In 2017, after 71% of Florida voters approved medical marijuana use, then-Gov. Rick Scott signed a bill that prohibited smokable weed. Supporters challenged it in court, saying lawmakers defied the will of Florida voters. A circuit judge deemed the ban unconstitutional and it has since been removed.

The courts are also weighing whether lawmakers failed to “realize the promise” of Amendment 4, which passed in 2018. After the election, lawmakers required people with felony records to pay off all court fines and fees before voting, but the state never set up a centralized system for people to figure out how much they owe.

Lawmakers can also use the budget to affect amendments. Voters in 2000 OK’d an amendment supporting high-speed rail. Years later, Scott pulled the $2.4 billion in federal funding for the project.

One common option for lawmakers, Marshfield said, is to look at the text of an amendment, find ambiguity, and pass legislation that implements it but also adds definitions and additional context that can weigh it down.

Florida lawmakers are expected to reconvene in March next year, giving them time to pass laws if voters approve this year’s amendment for recreational marijuana. That amendment would go into effect six months after voter approval. (The abortion amendment, if passed, would take effect in January, before lawmakers are back in regular session — but DeSantis could always call for a special session.)

Lawmakers may try to institute THC caps for recreational marijuana, which they attempted this past session but failed to get across the finish line, or they could try creating smoke-free zones.

Steve Vancore, a spokesperson for the amendment sponsor group Smart & Safe Florida, said the group supports efforts to limit consumption of marijuana in public.

“The amendment is clear and the constitution is clear that the legislature will have that power,” he said.

The court’s role over abortion and “personhood”

The future of Florida’s abortion laws could also end up back in the courts.

Even while Florida Supreme Court justices voted 4-3 to put the amendment on the ballot, they laid out a possible path for challenges by raising the idea of fetuses’ legal rights. The concept focuses on whether fetuses should have the same rights and constitutional protections as anyone.

In a dissent against allowing the amendment on the ballot, Justice Jamie Grosshans wrote that the amendment does not settle the abortion issue.

“Instead, this amendment returns abortion issues back to the courts to interpret scope, boundary, definitions, and policy,” she said.

Chief Justice Carlos Muñiz raised the idea of fetuses’ rights under the Florida Constitution during oral arguments over the abortion amendment.

Muñiz later brought the concept up again in a concurring opinion that accompanied the ruling allowing the amendment on the ballot. Justices Charles Canady and John Couriel signed onto the concurring opinion, which said the amendment would restrict people from using the law to “protect an entire class of human beings from private harm.”

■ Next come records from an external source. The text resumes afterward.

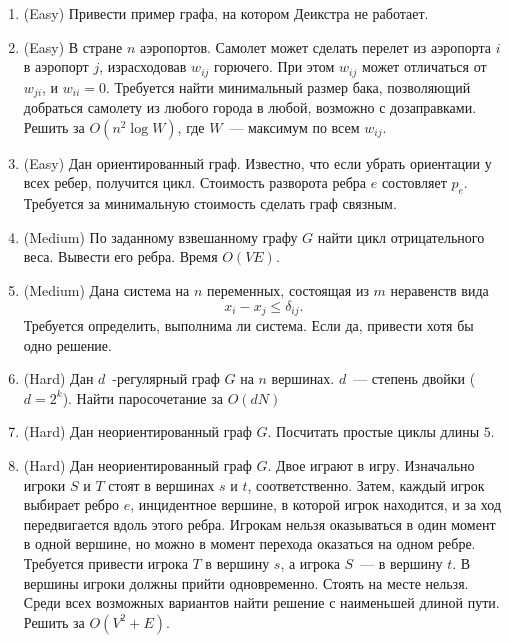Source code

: \section{}

\begin{enumerate}

	\item (Easy) Привести пример графа, на котором Деикстра не работает.
	
	\item (Easy) В стране $n$ аэропортов. Самолет может сделать перелет 
	  из аэропорта $i$ в аэропорт $j$, израсходовав $w_{ij}$ горючего.
	  При этом $w_{ij}$ может отличаться от $w_{ji}$, и $w_{ii} = 0$.
	  Требуется найти минимальный размер бака, позволяющий добраться
	  самолету из любого города в любой, возможно с дозаправками.
	  Решить за $O(n^2 \log W)$, где $W$~--- максимум по всем $w_{ij}$.

	\item (Easy) Дан ориентированный граф. Известно, что если убрать ориентации
	  у всех ребер, получится цикл. Стоимость разворота ребра $e$ состовляет
	  $p_e$. Требуется за минимальную стоимость сделать граф связным.

	\item (Medium) По заданному взвешанному графу $G$ найти цикл отрицательного
	  веса. Вывести его ребра. Время $O(VE)$.

	\item (Medium) Дана система на $n$ переменных, состоящая из $m$ неравенств
	  вида
	  $$
	  	x_i - x_j \leq \delta_{ij}.
	  $$
	  Требуется определить, выполнима ли система. Если да, привести хотя
	  бы одно решение.

    \item (Hard) Дан $d$~-регулярный граф $G$ на $n$ вершинах. 
	  $d$~--- степень двойки ($d = 2^k$). Найти паросочетание 
	  за $O(dN)$
	 
    \item (Hard) Дан неориентированный граф $G$. Посчитать
	  простые циклы длины $5$.

	\item (Hard) Дан неориентированный граф $G$. Двое играют
	  в игру. Изначально игроки $S$ и $T$ стоят в вершинах $s$ и $t$, соответственно. 
	  Затем, каждый игрок выбирает ребро $e$, инцидентное вершине, в которой
	  игрок находится, и за ход передвигается вдоль этого ребра.
	  Игрокам нельзя оказываться в один момент в одной вершине, но
	  можно в момент перехода оказаться на одном ребре. Требуется
	  привести игрока $T$ в вершину $s$, а игрока $S$~--- в вершину
	  $t$. В вершины игроки должны прийти одновременно. Стоять на месте
	  нельзя. Среди всех возможных вариантов найти решение с наименьшей
	  длиной пути. Решить за $O(V^2 + E)$.
	

\end{enumerate}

Grosshans, in her dissent, also argued that the amendment would likely impact the constitutional right to life.

Justice Meredith Sasso concurred. And Justice Renatha Francis, in her own dissent, said abortion infringes on “the right of another person.”

But John Stemberger, the president of Liberty Counsel Action, said he believes that if the amendment becomes part of the Florida Constitution, the court’s hands may be tied even if conservative groups raise lawsuits.

Stemberger’s group is working to keep the amendment from getting approved by voters, saying that if it passes, it will be difficult to argue against it after the fact, even though justices seem to show interest in exploring fetuses’ rights.

“I think it would be a very, very difficult argument to make after it’s passed already,” Stemberger said.

Michelle Morton, policy counsel for the American Civil Liberties Union of Florida, agreed with Stemberger that if the amendment is adopted into Florida’s Constitution, the argument for more rights for fetuses will be a tougher sell because the newer provision would override older parts of Florida’s Constitution, even if it had a new interpretation.

“We’ve been in this fight,” she said. “We’re going to stay in this fight. We’re ready.”